A special report recommending changes to Singapore's elected presidency was received by Prime Minister Lee Hsien Loong yesterday, and the Government will give its response in "due course".
The Straits Times understands that PM Lee will address the issue of the elected presidency on Sunday at the National Day Rally, an annual address where he maps out the nation's future directions and announces policy changes.
The report comes six months after he appointed a Constitutional Commission, chaired by Chief Justice Sundaresh Menon, to review the institution so that it keeps up with the times, including the possibility of having a minority candidate elected from time to time.
Mr Lee thanked the nine-member commission "for the deliberation and care with which they have carried out their tasks", the Prime Minister's Office (PMO) said after getting the report earlier in the day.
"The Government will study the report.

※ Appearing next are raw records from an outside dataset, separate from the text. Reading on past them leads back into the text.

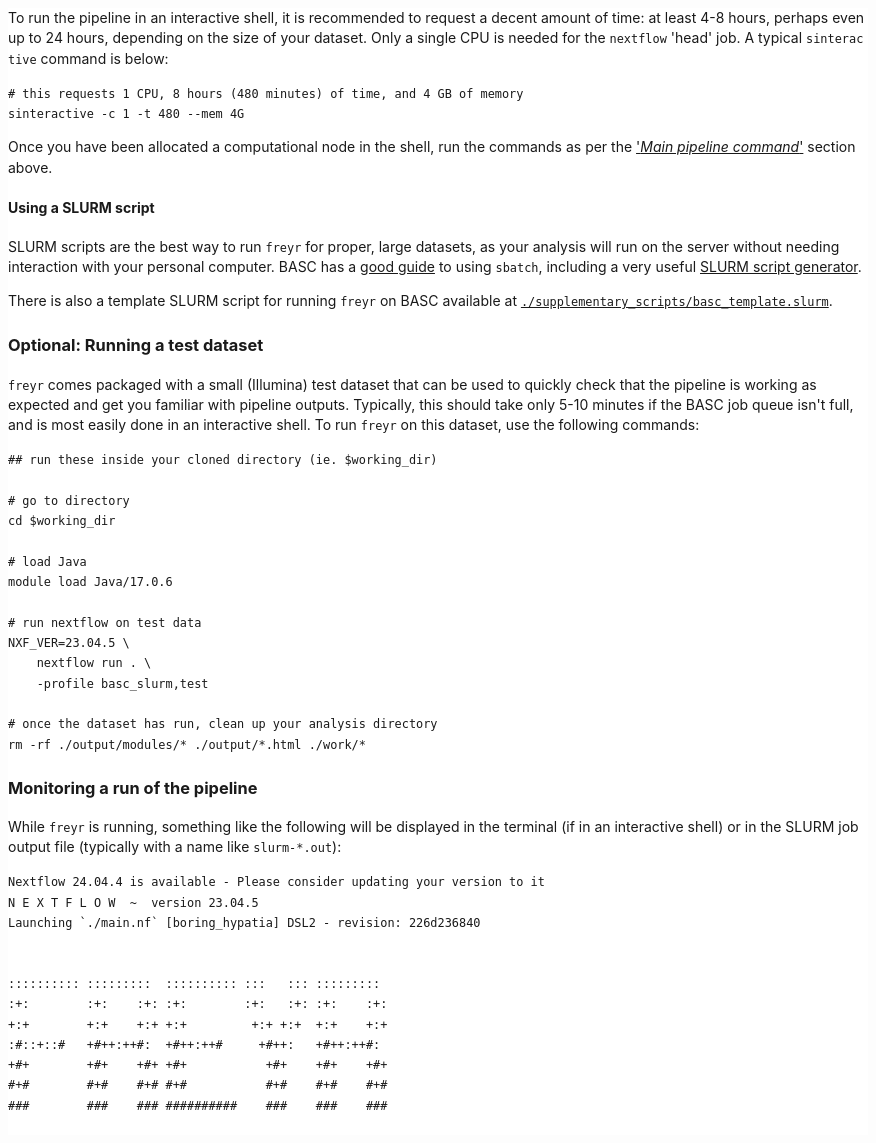 To run the pipeline in an interactive shell, it is recommended to request a decent amount of time: at least 4-8 hours, perhaps even up to 24 hours, depending on the size of your dataset. Only a single CPU is needed for the `nextflow` 'head' job. A typical `sinteractive` command is below:

```
# this requests 1 CPU, 8 hours (480 minutes) of time, and 4 GB of memory
sinteractive -c 1 -t 480 --mem 4G
```

Once you have been allocated a computational node in the shell, run the commands as per the ['_Main pipeline command_'](/docs/insect_coi.md#main-pipeline-command) section above.

#### Using a SLURM script

SLURM scripts are the best way to run `freyr` for proper, large datasets, as your analysis will run on the server without needing interaction with your personal computer. BASC has a [good guide](http://users.basc.science.depi.vic.gov.au/jobs/slurm/sbatch/) to using `sbatch`, including a very useful [SLURM script generator](http://jsgen.basc.science.depi.vic.gov.au/). 

There is also a template SLURM script for running `freyr` on BASC available at [`./supplementary_scripts/basc_template.slurm`](/supplementary_scripts/basc/basc_template.slurm). 


### Optional: Running a test dataset

`freyr` comes packaged with a small (Illumina) test dataset that can be used to quickly check that the pipeline is working as expected and get you familiar with pipeline outputs. Typically, this should take only 5-10 minutes if the BASC job queue isn't full, and is most easily done in an interactive shell. To run `freyr` on this dataset, use the following commands:

```
## run these inside your cloned directory (ie. $working_dir)

# go to directory
cd $working_dir

# load Java
module load Java/17.0.6

# run nextflow on test data
NXF_VER=23.04.5 \
    nextflow run . \
    -profile basc_slurm,test

# once the dataset has run, clean up your analysis directory
rm -rf ./output/modules/* ./output/*.html ./work/*
```

### Monitoring a run of the pipeline

While `freyr` is running, something like the following will be displayed in the terminal (if in an interactive shell) or in the SLURM job output file (typically with a name like `slurm-*.out`):

```
Nextflow 24.04.4 is available - Please consider updating your version to it
N E X T F L O W  ~  version 23.04.5
Launching `./main.nf` [boring_hypatia] DSL2 - revision: 226d236840


:::::::::: :::::::::  :::::::::: :::   ::: :::::::::
:+:        :+:    :+: :+:        :+:   :+: :+:    :+:
+:+        +:+    +:+ +:+         +:+ +:+  +:+    +:+
:#::+::#   +#++:++#:  +#++:++#     +#++:   +#++:++#:
+#+        +#+    +#+ +#+           +#+    +#+    +#+
#+#        #+#    #+# #+#           #+#    #+#    #+#
###        ###    ### ##########    ###    ###    ###


```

It will publish the report and give its response in due course," added the PMO statement.
Singapore Management University law professor Eugene Tan, a former Nominated MP, said: "The National Day Rally is a valuable opportunity for the PM to share his thoughts on the elected presidency."
Parliament may even debate the report as early as next month, he added. "The countdown to the next presidential election has started. The earlier constitutional amendments are made, the more lead time potential candidates have to adjust to them."

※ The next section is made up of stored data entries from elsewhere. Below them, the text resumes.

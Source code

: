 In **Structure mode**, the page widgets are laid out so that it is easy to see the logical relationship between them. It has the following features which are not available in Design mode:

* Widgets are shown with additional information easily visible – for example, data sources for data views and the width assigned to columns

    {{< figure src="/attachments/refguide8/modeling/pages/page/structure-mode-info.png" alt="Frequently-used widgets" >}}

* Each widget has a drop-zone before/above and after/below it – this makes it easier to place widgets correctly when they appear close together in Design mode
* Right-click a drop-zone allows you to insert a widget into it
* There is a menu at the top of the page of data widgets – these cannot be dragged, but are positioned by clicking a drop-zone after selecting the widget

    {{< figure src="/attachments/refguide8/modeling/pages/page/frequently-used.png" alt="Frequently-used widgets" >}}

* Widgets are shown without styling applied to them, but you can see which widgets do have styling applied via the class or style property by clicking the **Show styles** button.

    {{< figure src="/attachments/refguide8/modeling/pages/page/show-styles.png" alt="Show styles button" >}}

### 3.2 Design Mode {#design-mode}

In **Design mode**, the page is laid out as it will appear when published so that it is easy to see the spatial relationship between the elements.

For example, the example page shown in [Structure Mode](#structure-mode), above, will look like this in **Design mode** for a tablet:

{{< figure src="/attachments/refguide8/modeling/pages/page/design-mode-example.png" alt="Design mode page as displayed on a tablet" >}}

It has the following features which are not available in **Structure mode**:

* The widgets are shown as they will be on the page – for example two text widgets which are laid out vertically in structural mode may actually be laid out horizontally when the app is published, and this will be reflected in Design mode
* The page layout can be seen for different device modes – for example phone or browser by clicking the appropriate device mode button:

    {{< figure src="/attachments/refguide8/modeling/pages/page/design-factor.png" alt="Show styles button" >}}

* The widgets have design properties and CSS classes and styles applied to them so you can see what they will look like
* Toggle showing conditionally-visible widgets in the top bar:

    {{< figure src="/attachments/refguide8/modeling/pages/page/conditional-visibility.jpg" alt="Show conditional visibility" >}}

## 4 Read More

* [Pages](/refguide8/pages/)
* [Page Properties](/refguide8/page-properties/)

The presidential election must be held by August next year.
Political observer Zulkifli Baharudin said the public also needs to be educated about the changes as "they are the ones who will be voting the next president in".
Prof Tan was among 20 individuals and groups invited by the commission to expand on their ideas on changes they want to see in the elected presidency. They gave their views during four public hearings.

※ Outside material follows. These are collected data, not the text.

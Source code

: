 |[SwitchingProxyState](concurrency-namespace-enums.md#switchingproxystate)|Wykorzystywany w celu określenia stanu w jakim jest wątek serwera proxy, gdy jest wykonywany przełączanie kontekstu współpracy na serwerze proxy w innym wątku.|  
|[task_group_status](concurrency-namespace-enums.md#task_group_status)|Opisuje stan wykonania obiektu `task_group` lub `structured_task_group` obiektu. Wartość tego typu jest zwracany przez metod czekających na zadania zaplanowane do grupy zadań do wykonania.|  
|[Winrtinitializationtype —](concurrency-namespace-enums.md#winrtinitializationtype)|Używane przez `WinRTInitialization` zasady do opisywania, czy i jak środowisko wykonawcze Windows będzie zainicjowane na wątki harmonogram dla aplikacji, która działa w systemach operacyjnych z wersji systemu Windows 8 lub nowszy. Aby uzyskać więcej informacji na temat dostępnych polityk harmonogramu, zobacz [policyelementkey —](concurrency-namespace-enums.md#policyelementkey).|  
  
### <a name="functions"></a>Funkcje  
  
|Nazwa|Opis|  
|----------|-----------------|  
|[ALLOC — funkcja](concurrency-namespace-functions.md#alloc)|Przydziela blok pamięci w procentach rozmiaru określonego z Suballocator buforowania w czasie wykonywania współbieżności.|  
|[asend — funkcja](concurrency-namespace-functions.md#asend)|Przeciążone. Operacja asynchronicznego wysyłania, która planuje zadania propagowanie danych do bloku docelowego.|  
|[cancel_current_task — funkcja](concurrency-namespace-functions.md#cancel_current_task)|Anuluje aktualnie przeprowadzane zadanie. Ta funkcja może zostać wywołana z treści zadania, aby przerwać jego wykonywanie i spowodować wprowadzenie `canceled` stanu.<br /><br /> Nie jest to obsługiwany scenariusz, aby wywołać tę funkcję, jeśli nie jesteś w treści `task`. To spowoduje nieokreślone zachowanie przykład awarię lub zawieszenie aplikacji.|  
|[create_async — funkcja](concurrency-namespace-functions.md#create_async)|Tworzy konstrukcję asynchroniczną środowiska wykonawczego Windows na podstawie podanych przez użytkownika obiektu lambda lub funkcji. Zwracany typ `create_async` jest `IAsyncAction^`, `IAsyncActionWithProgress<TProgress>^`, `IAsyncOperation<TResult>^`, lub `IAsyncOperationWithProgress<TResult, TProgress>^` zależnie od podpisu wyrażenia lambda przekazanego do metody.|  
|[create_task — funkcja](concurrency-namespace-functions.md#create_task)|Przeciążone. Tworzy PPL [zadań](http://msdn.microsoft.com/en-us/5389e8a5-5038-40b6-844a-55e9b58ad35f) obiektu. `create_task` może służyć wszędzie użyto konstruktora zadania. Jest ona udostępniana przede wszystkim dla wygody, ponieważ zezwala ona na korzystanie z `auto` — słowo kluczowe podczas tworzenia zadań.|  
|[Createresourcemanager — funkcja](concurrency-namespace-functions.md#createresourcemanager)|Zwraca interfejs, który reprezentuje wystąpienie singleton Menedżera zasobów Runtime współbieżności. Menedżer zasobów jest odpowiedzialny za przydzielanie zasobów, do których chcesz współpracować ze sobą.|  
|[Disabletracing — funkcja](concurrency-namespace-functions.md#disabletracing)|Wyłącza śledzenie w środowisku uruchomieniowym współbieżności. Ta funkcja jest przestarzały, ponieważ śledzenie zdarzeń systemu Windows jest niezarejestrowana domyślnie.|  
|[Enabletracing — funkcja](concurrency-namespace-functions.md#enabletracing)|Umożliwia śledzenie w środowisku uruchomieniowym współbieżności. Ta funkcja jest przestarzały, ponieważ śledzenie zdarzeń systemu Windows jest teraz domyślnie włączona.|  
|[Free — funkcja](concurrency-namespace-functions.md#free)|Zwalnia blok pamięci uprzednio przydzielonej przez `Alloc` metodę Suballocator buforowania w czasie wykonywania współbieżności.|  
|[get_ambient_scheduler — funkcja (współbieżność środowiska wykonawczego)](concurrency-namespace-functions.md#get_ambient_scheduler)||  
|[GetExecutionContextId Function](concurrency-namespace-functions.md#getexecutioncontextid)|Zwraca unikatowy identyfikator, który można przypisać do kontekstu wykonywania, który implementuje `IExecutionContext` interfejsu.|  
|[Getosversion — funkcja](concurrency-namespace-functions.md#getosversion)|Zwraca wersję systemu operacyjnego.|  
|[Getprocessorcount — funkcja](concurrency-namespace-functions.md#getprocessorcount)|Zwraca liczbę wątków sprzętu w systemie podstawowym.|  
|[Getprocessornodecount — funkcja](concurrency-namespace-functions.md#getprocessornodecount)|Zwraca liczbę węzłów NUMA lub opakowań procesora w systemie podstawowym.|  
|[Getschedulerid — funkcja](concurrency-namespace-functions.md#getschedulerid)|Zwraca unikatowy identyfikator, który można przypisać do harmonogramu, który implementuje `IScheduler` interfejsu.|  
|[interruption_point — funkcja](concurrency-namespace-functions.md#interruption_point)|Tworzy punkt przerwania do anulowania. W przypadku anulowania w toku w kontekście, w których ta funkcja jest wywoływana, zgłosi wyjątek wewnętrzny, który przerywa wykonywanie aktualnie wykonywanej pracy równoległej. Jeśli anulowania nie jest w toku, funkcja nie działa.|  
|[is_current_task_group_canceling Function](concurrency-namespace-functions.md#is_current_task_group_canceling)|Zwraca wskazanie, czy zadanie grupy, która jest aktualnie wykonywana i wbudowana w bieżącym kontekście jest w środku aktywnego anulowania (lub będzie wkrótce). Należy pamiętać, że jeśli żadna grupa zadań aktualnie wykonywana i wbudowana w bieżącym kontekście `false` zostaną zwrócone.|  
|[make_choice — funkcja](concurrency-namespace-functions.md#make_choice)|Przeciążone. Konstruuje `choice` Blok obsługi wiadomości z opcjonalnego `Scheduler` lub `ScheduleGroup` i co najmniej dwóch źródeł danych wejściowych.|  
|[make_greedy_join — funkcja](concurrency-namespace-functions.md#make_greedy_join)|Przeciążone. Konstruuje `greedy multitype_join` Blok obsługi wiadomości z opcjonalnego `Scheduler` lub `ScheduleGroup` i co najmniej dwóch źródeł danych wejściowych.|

The commission also received more than 100 written submissions.
Mr Lee first spoke about the need to review the elected presidency in January, after last year's general election. Speaking at the first sitting of the 13th Parliament, he said the head of state should remain elected.
But, he added, three areas should be studied:
•How to update the qualifying criteria of candidates for the elected presidency.
•How to strengthen the Council of Presidential Advisers, which advises the president in exercising his custodial and discretionary powers.
•How to ensure those in a minority race will have the chance to be elected as president.
During the commission's hearings, the issue of minority representation was the most hotly debated. While most speakers broadly agreed on the need for a minority president from time to time, they were split on how to achieve it.
Some suggested reserving elections for candidates from a particular minority group that has not had a president for several terms. Others were worried that doing so would undermine meritocracy.
Constitutional law expert Kevin Tan, who spoke at the hearing, said: "It is the most difficult to manage. How are you going to engineer a situation where you will have a president from a minority race?"
Another issue was the qualifying criterion. Several said the bar for a private-sector candidate should be raised. But some felt it might shrink the pool of potential candidates, especially from the minority groups.
Currently, would-be candidates from the private sector must have run a company with a paid-up capital of at least $100 million.